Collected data
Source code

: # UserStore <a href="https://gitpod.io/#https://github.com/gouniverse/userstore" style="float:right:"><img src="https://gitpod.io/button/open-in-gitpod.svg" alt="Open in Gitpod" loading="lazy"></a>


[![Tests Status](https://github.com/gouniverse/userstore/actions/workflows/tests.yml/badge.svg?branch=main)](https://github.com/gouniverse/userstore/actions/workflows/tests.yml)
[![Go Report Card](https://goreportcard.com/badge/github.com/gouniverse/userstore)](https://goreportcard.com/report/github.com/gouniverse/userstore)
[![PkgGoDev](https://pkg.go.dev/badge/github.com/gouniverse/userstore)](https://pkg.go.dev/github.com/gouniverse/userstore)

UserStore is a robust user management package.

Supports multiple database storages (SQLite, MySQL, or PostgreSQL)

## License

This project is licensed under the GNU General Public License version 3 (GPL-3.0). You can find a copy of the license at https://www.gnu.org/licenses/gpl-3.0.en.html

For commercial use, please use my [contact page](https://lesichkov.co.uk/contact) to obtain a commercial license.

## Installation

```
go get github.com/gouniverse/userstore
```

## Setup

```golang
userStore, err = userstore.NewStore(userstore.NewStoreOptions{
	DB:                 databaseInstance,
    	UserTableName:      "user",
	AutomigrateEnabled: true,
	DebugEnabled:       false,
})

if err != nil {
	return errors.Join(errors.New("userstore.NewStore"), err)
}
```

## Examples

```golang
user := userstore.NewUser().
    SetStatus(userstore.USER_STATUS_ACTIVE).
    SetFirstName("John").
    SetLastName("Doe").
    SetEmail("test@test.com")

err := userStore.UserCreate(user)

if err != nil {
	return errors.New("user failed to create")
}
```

Directions:
Restate, word for word and with nothing added, the lines from the beginning of the records above through the line that contains "# UserStore <a".

Response box:
Source code

: # UserStore <a href="https://gitpod.io/#https://github.com/gouniverse/userstore" style="float:right:"><img src="https://gitpod.io/button/open-in-gitpod.svg" alt="Open in Gitpod" loading="lazy"></a>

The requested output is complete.